TASK BRIEF → Each line of the data that includes "stratified" must be copied.

ENTRIES SHOWN →
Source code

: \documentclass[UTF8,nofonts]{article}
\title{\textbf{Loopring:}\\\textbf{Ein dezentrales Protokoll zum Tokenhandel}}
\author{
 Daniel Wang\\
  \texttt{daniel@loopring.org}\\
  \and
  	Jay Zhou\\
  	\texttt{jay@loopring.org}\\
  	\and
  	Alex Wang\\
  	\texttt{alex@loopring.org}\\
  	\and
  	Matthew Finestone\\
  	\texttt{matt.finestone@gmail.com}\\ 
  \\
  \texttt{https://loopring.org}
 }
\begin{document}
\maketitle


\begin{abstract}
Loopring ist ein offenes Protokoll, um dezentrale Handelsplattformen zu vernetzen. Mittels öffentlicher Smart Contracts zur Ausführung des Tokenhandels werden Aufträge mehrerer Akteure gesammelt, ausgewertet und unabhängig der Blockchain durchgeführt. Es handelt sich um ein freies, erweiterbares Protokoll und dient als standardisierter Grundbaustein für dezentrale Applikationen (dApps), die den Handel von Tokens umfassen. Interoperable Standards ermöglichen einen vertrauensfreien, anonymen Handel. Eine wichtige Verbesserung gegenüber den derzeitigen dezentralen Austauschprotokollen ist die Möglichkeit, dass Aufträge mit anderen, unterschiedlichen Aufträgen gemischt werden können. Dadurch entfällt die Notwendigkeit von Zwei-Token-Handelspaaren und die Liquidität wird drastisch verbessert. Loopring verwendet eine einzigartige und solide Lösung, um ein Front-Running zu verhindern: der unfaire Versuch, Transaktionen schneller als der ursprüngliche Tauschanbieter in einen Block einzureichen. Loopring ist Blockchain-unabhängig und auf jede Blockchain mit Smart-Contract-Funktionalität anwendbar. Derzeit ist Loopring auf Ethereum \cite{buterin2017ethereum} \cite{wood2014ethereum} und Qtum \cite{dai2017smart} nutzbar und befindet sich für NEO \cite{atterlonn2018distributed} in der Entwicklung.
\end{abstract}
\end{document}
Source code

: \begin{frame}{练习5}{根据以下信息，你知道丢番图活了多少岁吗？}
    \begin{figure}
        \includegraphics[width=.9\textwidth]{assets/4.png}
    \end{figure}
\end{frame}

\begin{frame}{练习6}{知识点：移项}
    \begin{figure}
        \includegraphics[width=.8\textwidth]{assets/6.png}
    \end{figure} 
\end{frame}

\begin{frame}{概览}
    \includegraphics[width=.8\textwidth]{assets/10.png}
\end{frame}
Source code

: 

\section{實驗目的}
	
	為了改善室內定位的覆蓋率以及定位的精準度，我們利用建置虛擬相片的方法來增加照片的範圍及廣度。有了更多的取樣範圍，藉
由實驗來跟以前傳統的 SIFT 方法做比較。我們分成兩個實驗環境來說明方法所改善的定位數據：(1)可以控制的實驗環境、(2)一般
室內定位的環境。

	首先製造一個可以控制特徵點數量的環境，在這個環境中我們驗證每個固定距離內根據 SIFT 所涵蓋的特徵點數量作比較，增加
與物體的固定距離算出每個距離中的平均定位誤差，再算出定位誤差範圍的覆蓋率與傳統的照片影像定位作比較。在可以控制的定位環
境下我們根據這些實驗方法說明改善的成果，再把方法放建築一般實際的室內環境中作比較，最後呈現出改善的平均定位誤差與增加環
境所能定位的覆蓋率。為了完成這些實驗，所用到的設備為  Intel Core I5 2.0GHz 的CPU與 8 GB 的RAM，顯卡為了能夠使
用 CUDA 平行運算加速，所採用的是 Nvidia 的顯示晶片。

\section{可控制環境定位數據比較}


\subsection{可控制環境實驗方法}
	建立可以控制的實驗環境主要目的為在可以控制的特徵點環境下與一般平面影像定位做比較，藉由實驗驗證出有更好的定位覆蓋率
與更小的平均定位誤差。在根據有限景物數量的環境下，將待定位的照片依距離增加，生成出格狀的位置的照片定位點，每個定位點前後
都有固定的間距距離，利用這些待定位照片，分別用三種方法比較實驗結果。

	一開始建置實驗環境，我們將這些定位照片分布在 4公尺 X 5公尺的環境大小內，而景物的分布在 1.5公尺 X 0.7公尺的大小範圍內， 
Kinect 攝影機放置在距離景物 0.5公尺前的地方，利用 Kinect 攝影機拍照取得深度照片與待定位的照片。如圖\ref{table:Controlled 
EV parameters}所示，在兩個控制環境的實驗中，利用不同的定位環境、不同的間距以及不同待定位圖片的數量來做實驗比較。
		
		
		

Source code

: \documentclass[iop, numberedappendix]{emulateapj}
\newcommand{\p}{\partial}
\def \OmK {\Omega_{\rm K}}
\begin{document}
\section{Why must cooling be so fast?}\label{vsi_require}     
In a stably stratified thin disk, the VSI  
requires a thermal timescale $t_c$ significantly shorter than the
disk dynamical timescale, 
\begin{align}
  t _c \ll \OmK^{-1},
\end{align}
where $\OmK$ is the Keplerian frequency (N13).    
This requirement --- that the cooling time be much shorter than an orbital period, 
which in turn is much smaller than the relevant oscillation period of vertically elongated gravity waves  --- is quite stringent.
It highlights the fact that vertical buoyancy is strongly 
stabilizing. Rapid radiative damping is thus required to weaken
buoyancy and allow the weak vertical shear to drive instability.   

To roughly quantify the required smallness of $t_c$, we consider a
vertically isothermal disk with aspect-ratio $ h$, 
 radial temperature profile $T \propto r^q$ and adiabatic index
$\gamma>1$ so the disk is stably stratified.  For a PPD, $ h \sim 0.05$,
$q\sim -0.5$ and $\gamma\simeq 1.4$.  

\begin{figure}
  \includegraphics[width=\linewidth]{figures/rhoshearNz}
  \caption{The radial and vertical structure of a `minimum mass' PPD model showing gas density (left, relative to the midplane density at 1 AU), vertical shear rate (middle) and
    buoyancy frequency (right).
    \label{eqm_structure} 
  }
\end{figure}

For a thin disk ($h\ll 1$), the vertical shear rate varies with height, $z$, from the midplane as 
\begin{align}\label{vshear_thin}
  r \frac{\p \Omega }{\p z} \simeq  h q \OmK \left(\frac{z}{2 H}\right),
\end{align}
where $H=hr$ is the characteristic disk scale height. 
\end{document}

FINISHED TASK →
In a stably stratified thin disk, the VSI  
$\gamma>1$ so the disk is stably stratified.  For a PPD, $ h \sim 0.05$,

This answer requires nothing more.